▶ _The problem_
Scan the data below. Pull out each line where "classdiagram" occurs.

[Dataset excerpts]
★ ★ ★
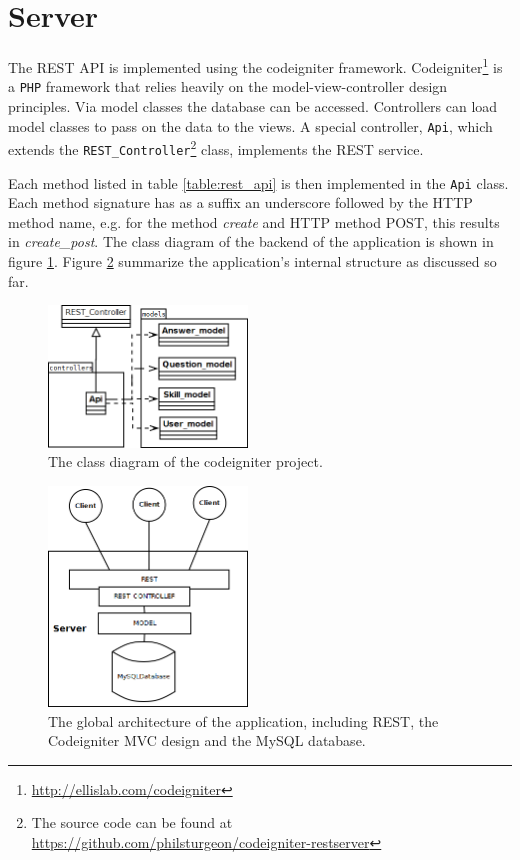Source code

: \section{Server}

The REST API is implemented using the codeigniter framework. Codeigniter\footnote{\url{http://ellislab.com/codeigniter}} is a \texttt{PHP} framework that relies heavily on the model-view-controller design principles. Via model classes the database can be accessed. Controllers can load model classes to pass on the data to the views. A special controller, \texttt{Api}, which extends the \texttt{REST\_Controller}\footnote{The source code can be found at \url{https://github.com/philsturgeon/codeigniter-restserver}} class, implements the REST service.

Each method listed in table \ref{table:rest_api} is then implemented in the \texttt{Api} class. Each method signature has as a suffix an underscore followed by the HTTP method name, e.g. for the method \emph{create} and HTTP method POST, this results in \emph{create\_post}. The class diagram of the backend of the application is shown in figure \ref{figure:codeigniter:classdiagram}. Figure \ref{figure:architecture:global2} summarize the application's internal structure as discussed so far.

\begin{figure}
	\begin{center}
		\includegraphics[width=200px]{img/codeigniter_class_diagram}
		\caption{The class diagram of the codeigniter project.}
		\label{figure:codeigniter:classdiagram}
	\end{center}
\end{figure}


\begin{figure}
	\begin{center}
		\includegraphics[width=200px]{img/architecture_global2}
		\caption{The global architecture of the application, including REST, the Codeigniter MVC design and the MySQL database.}
		\label{figure:architecture:global2}
	\end{center}
\end{figure}

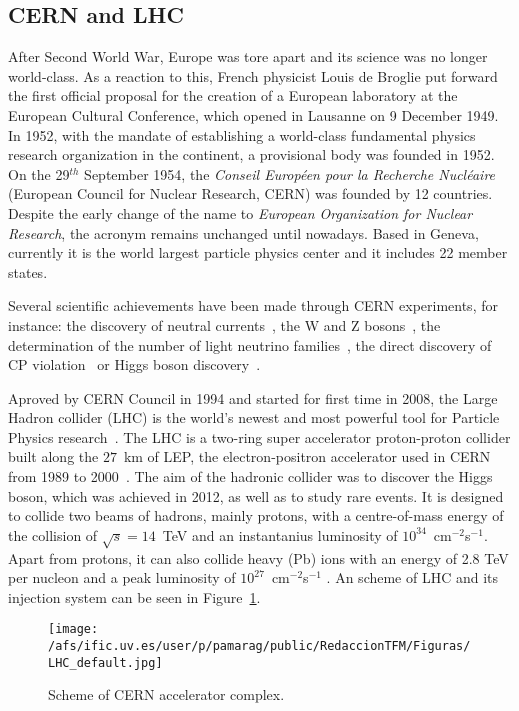\subsection{CERN and LHC} \label{subsec:LHC}
After Second World War, Europe was tore apart and its science was no longer world-class. As a reaction to this, French physicist Louis de Broglie put forward the first official proposal for the creation of a European laboratory at the European Cultural Conference, which opened in Lausanne on 9 December 1949. In 1952, with the mandate of establishing a world-class fundamental physics research organization in the continent, a provisional body was founded in 1952. On the 29$^{th}$ September 1954, the \textit{Conseil Européen pour la Recherche Nucléaire} (European Council for Nuclear Research, CERN) was founded by 12 countries. Despite the early change of the name to \textit{European Organization for Nuclear Research}, the acronym remains unchanged until nowadays. Based in Geneva, currently it is the world largest particle physics center and it includes 22 member states.

Several scientific achievements have been made through CERN experiments, for instance: the discovery of neutral currents~\cite{hasert1974observation}, the W and Z bosons~\cite{Watkins:1986va}, the determination of the number of light neutrino families~\cite{decamp1989determination}, the direct discovery of CP violation~\cite{Fanti:1999nm} or Higgs boson discovery~\cite{Carmi:2012in}.

Aproved by CERN Council in 1994 and started for first time in 2008, the Large Hadron collider (LHC) is the world's newest and most powerful tool for Particle Physics research~\cite{Evans:2008zzb}. The LHC is a two-ring super accelerator proton-proton collider built along the $27$~km of LEP, the electron-positron accelerator used in CERN from 1989 to 2000~\cite{Myers:1991ym}. The aim of the hadronic collider was to discover the Higgs boson, which was achieved in 2012, as well as to study rare events. 
It is designed to collide two beams of hadrons, mainly protons,
with a centre-of-mass energy of the collision of $\sqrt{s}=14$~TeV and an instantanius luminosity of $10^{34}$~cm$^{-2}$s$^{-1}$. Apart from protons, it can also collide heavy (Pb) ions with an energy of 2.8 TeV per nucleon and a peak luminosity of $10^{27}$~cm$^{-2}$s$^{-1}$ \cite{muller2012first}. An scheme of LHC and its injection system can be seen in Figure~\ref{Fig:LHC}.

\begin{figure}[htb]
\centering
\texttt{[image: /afs/ific.uv.es/user/p/pamarag/public/RedaccionTFM/Figuras/LHC\_default.jpg]}
\caption{Scheme of CERN accelerator complex.}
\label{Fig:LHC}
\end{figure}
★ ★ ★
▶ _Solution_
Each method listed in table \ref{table:rest_api} is then implemented in the \texttt{Api} class. Each method signature has as a suffix an underscore followed by the HTTP method name, e.g. for the method \emph{create} and HTTP method POST, this results in \emph{create\_post}. The class diagram of the backend of the application is shown in figure \ref{figure:codeigniter:classdiagram}. Figure \ref{figure:architecture:global2} summarize the application's internal structure as discussed so far.
		\label{figure:codeigniter:classdiagram}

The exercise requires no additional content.